» SUPPLIED RECORDS
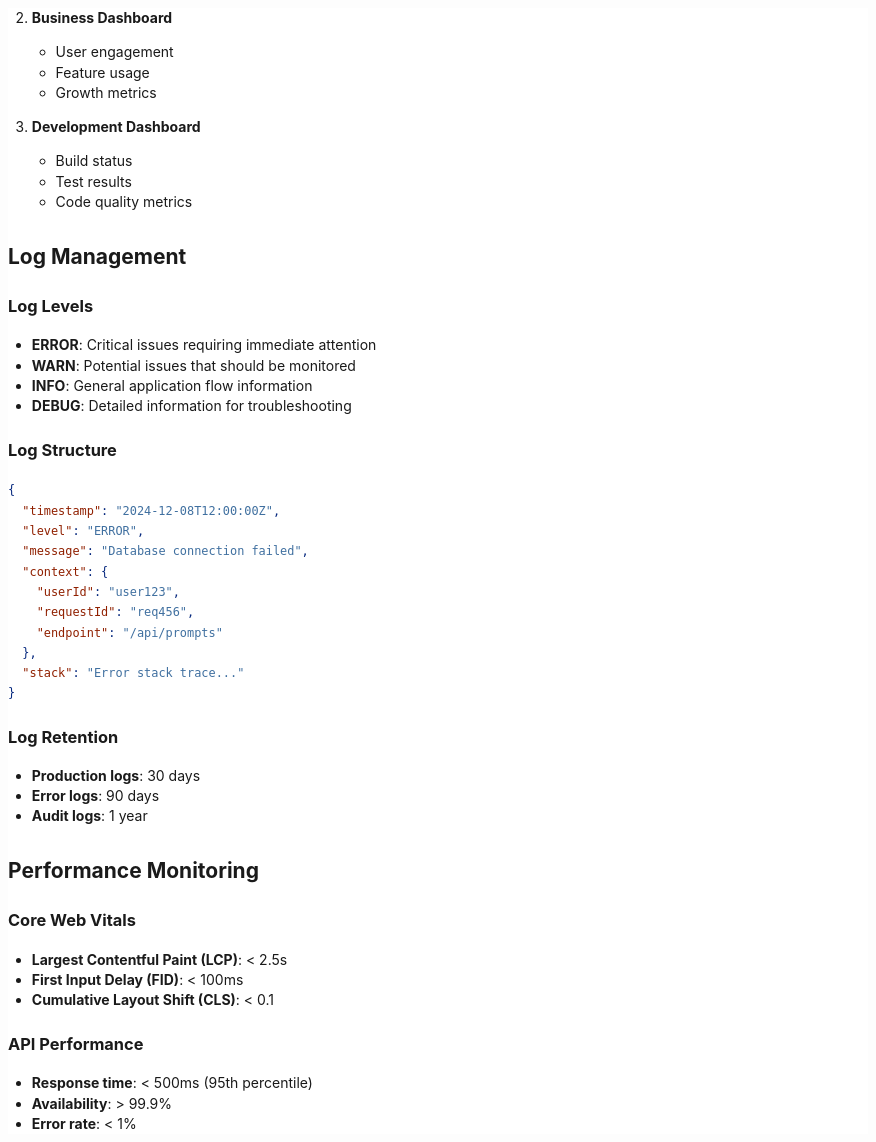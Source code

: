 2. **Business Dashboard**
   - User engagement
   - Feature usage
   - Growth metrics

3. **Development Dashboard**
   - Build status
   - Test results
   - Code quality metrics

## Log Management

### Log Levels
- **ERROR**: Critical issues requiring immediate attention
- **WARN**: Potential issues that should be monitored
- **INFO**: General application flow information
- **DEBUG**: Detailed information for troubleshooting

### Log Structure
```json
{
  "timestamp": "2024-12-08T12:00:00Z",
  "level": "ERROR",
  "message": "Database connection failed",
  "context": {
    "userId": "user123",
    "requestId": "req456",
    "endpoint": "/api/prompts"
  },
  "stack": "Error stack trace..."
}
```

### Log Retention
- **Production logs**: 30 days
- **Error logs**: 90 days
- **Audit logs**: 1 year

## Performance Monitoring

### Core Web Vitals
- **Largest Contentful Paint (LCP)**: < 2.5s
- **First Input Delay (FID)**: < 100ms
- **Cumulative Layout Shift (CLS)**: < 0.1

### API Performance
- **Response time**: < 500ms (95th percentile)
- **Availability**: > 99.9%
- **Error rate**: < 1%
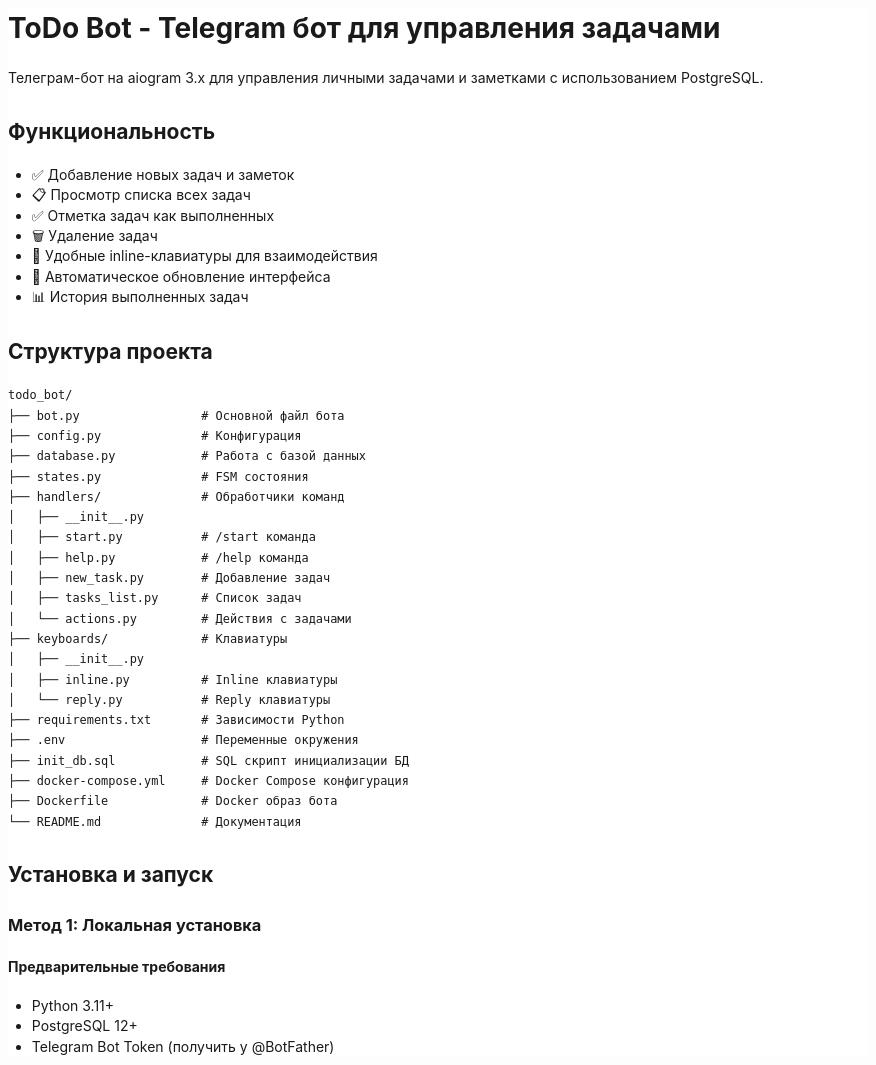 # ToDo Bot - Telegram бот для управления задачами

Телеграм-бот на aiogram 3.x для управления личными задачами и заметками с использованием PostgreSQL.

## Функциональность

- ✅ Добавление новых задач и заметок
- 📋 Просмотр списка всех задач
- ✅ Отметка задач как выполненных
- 🗑 Удаление задач
- 📱 Удобные inline-клавиатуры для взаимодействия
- 🔄 Автоматическое обновление интерфейса
- 📊 История выполненных задач

## Структура проекта

```
todo_bot/
├── bot.py                 # Основной файл бота
├── config.py              # Конфигурация
├── database.py            # Работа с базой данных
├── states.py              # FSM состояния
├── handlers/              # Обработчики команд
│   ├── __init__.py
│   ├── start.py           # /start команда
│   ├── help.py            # /help команда  
│   ├── new_task.py        # Добавление задач
│   ├── tasks_list.py      # Список задач
│   └── actions.py         # Действия с задачами
├── keyboards/             # Клавиатуры
│   ├── __init__.py
│   ├── inline.py          # Inline клавиатуры
│   └── reply.py           # Reply клавиатуры
├── requirements.txt       # Зависимости Python
├── .env                   # Переменные окружения
├── init_db.sql            # SQL скрипт инициализации БД
├── docker-compose.yml     # Docker Compose конфигурация
├── Dockerfile             # Docker образ бота
└── README.md              # Документация
```

## Установка и запуск

### Метод 1: Локальная установка

#### Предварительные требования
- Python 3.11+
- PostgreSQL 12+
- Telegram Bot Token (получить у @BotFather)

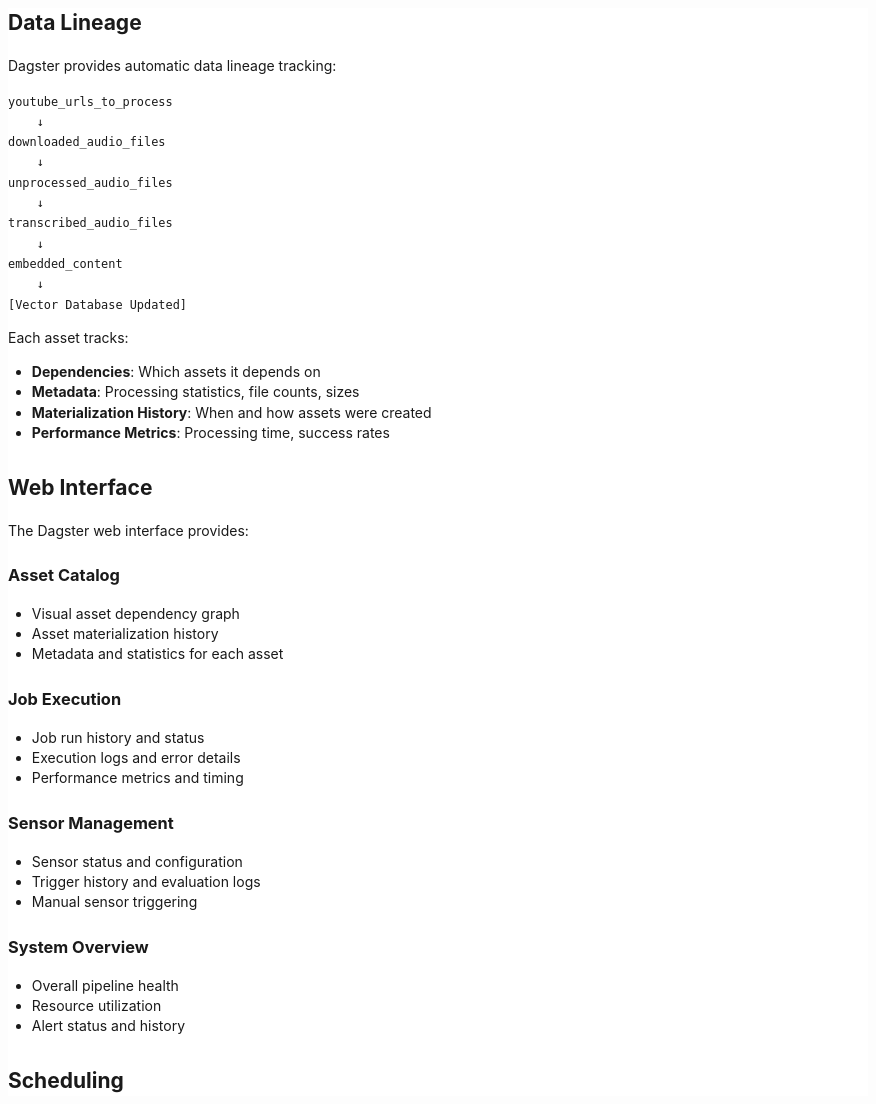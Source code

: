 ## Data Lineage

Dagster provides automatic data lineage tracking:

```
youtube_urls_to_process 
    ↓
downloaded_audio_files
    ↓
unprocessed_audio_files
    ↓  
transcribed_audio_files
    ↓
embedded_content
    ↓
[Vector Database Updated]
```

Each asset tracks:
- **Dependencies**: Which assets it depends on
- **Metadata**: Processing statistics, file counts, sizes
- **Materialization History**: When and how assets were created
- **Performance Metrics**: Processing time, success rates

## Web Interface

The Dagster web interface provides:

### Asset Catalog
- Visual asset dependency graph
- Asset materialization history
- Metadata and statistics for each asset

### Job Execution
- Job run history and status
- Execution logs and error details
- Performance metrics and timing

### Sensor Management
- Sensor status and configuration
- Trigger history and evaluation logs
- Manual sensor triggering

### System Overview
- Overall pipeline health
- Resource utilization
- Alert status and history

## Scheduling
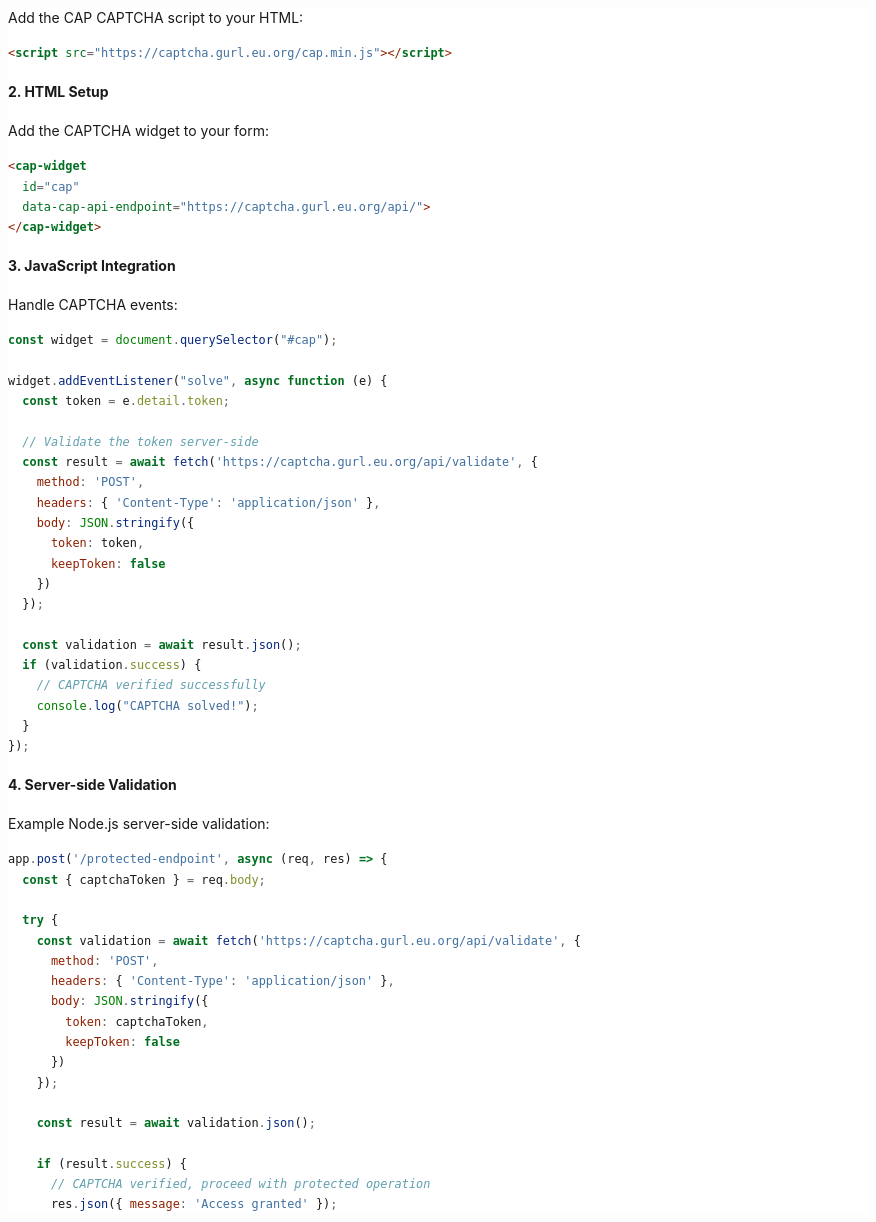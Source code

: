 Add the CAP CAPTCHA script to your HTML:

```html
<script src="https://captcha.gurl.eu.org/cap.min.js"></script>
```

#### 2. HTML Setup

Add the CAPTCHA widget to your form:

```html
<cap-widget 
  id="cap" 
  data-cap-api-endpoint="https://captcha.gurl.eu.org/api/">
</cap-widget>
```

#### 3. JavaScript Integration

Handle CAPTCHA events:

```javascript
const widget = document.querySelector("#cap");

widget.addEventListener("solve", async function (e) {
  const token = e.detail.token;
  
  // Validate the token server-side
  const result = await fetch('https://captcha.gurl.eu.org/api/validate', {
    method: 'POST',
    headers: { 'Content-Type': 'application/json' },
    body: JSON.stringify({ 
      token: token, 
      keepToken: false 
    })
  });
  
  const validation = await result.json();
  if (validation.success) {
    // CAPTCHA verified successfully
    console.log("CAPTCHA solved!");
  }
});
```

#### 4. Server-side Validation

Example Node.js server-side validation:

```javascript
app.post('/protected-endpoint', async (req, res) => {
  const { captchaToken } = req.body;
  
  try {
    const validation = await fetch('https://captcha.gurl.eu.org/api/validate', {
      method: 'POST',
      headers: { 'Content-Type': 'application/json' },
      body: JSON.stringify({ 
        token: captchaToken,
        keepToken: false
      })
    });
    
    const result = await validation.json();
    
    if (result.success) {
      // CAPTCHA verified, proceed with protected operation
      res.json({ message: 'Access granted' });
```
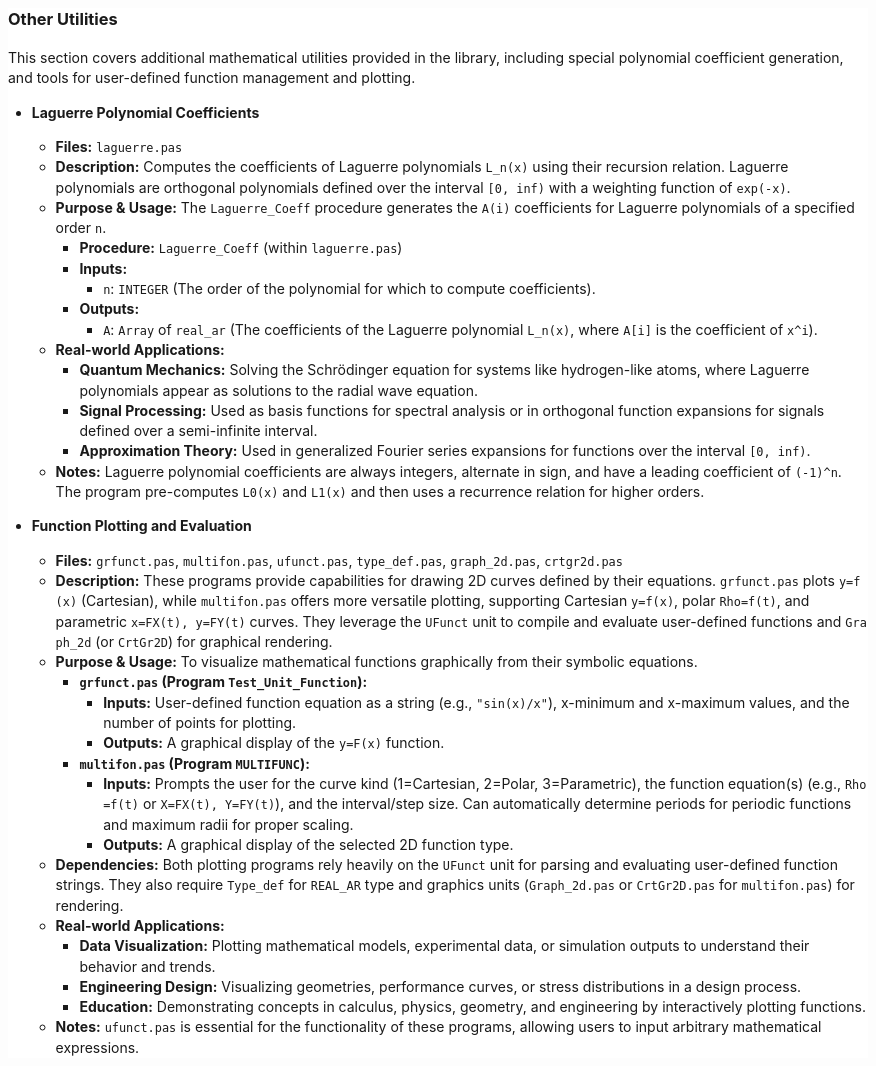 ### Other Utilities

This section covers additional mathematical utilities provided in the library, including special polynomial coefficient generation, and tools for user-defined function management and plotting.

*   **Laguerre Polynomial Coefficients**
    *   **Files:** `laguerre.pas`
    *   **Description:** Computes the coefficients of Laguerre polynomials `L_n(x)` using their recursion relation. Laguerre polynomials are orthogonal polynomials defined over the interval `[0, inf)` with a weighting function of `exp(-x)`.
    *   **Purpose & Usage:** The `Laguerre_Coeff` procedure generates the `A(i)` coefficients for Laguerre polynomials of a specified order `n`.
        *   **Procedure:** `Laguerre_Coeff` (within `laguerre.pas`)
        *   **Inputs:**
            *   `n`: `INTEGER` (The order of the polynomial for which to compute coefficients).
        *   **Outputs:**
            *   `A`: `Array` of `real_ar` (The coefficients of the Laguerre polynomial `L_n(x)`, where `A[i]` is the coefficient of `x^i`).
    *   **Real-world Applications:**
        *   **Quantum Mechanics:** Solving the Schrödinger equation for systems like hydrogen-like atoms, where Laguerre polynomials appear as solutions to the radial wave equation.
        *   **Signal Processing:** Used as basis functions for spectral analysis or in orthogonal function expansions for signals defined over a semi-infinite interval.
        *   **Approximation Theory:** Used in generalized Fourier series expansions for functions over the interval `[0, inf)`.
    *   **Notes:** Laguerre polynomial coefficients are always integers, alternate in sign, and have a leading coefficient of `(-1)^n`. The program pre-computes `L0(x)` and `L1(x)` and then uses a recurrence relation for higher orders.

*   **Function Plotting and Evaluation**
    *   **Files:** `grfunct.pas`, `multifon.pas`, `ufunct.pas`, `type_def.pas`, `graph_2d.pas`, `crtgr2d.pas`
    *   **Description:** These programs provide capabilities for drawing 2D curves defined by their equations. `grfunct.pas` plots `y=f(x)` (Cartesian), while `multifon.pas` offers more versatile plotting, supporting Cartesian `y=f(x)`, polar `Rho=f(t)`, and parametric `x=FX(t), y=FY(t)` curves. They leverage the `UFunct` unit to compile and evaluate user-defined functions and `Graph_2d` (or `CrtGr2D`) for graphical rendering.
    *   **Purpose & Usage:** To visualize mathematical functions graphically from their symbolic equations.
        *   **`grfunct.pas` (Program `Test_Unit_Function`):**
            *   **Inputs:** User-defined function equation as a string (e.g., `"sin(x)/x"`), x-minimum and x-maximum values, and the number of points for plotting.
            *   **Outputs:** A graphical display of the `y=F(x)` function.
        *   **`multifon.pas` (Program `MULTIFUNC`):**
            *   **Inputs:** Prompts the user for the curve kind (1=Cartesian, 2=Polar, 3=Parametric), the function equation(s) (e.g., `Rho=f(t)` or `X=FX(t), Y=FY(t)`), and the interval/step size. Can automatically determine periods for periodic functions and maximum radii for proper scaling.
            *   **Outputs:** A graphical display of the selected 2D function type.
    *   **Dependencies:** Both plotting programs rely heavily on the `UFunct` unit for parsing and evaluating user-defined function strings. They also require `Type_def` for `REAL_AR` type and graphics units (`Graph_2d.pas` or `CrtGr2D.pas` for `multifon.pas`) for rendering.
    *   **Real-world Applications:**
        *   **Data Visualization:** Plotting mathematical models, experimental data, or simulation outputs to understand their behavior and trends.
        *   **Engineering Design:** Visualizing geometries, performance curves, or stress distributions in a design process.
        *   **Education:** Demonstrating concepts in calculus, physics, geometry, and engineering by interactively plotting functions.
    *   **Notes:** `ufunct.pas` is essential for the functionality of these programs, allowing users to input arbitrary mathematical expressions.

» WHAT IS NEEDED
Write out each line above with the word "Inputs".

» SOLUTION
        *   **Inputs:**
            *   **Inputs:** User-defined function equation as a string (e.g., `"sin(x)/x"`), x-minimum and x-maximum values, and the number of points for plotting.
            *   **Inputs:** Prompts the user for the curve kind (1=Cartesian, 2=Polar, 3=Parametric), the function equation(s) (e.g., `Rho=f(t)` or `X=FX(t), Y=FY(t)`), and the interval/step size. Can automatically determine periods for periodic functions and maximum radii for proper scaling.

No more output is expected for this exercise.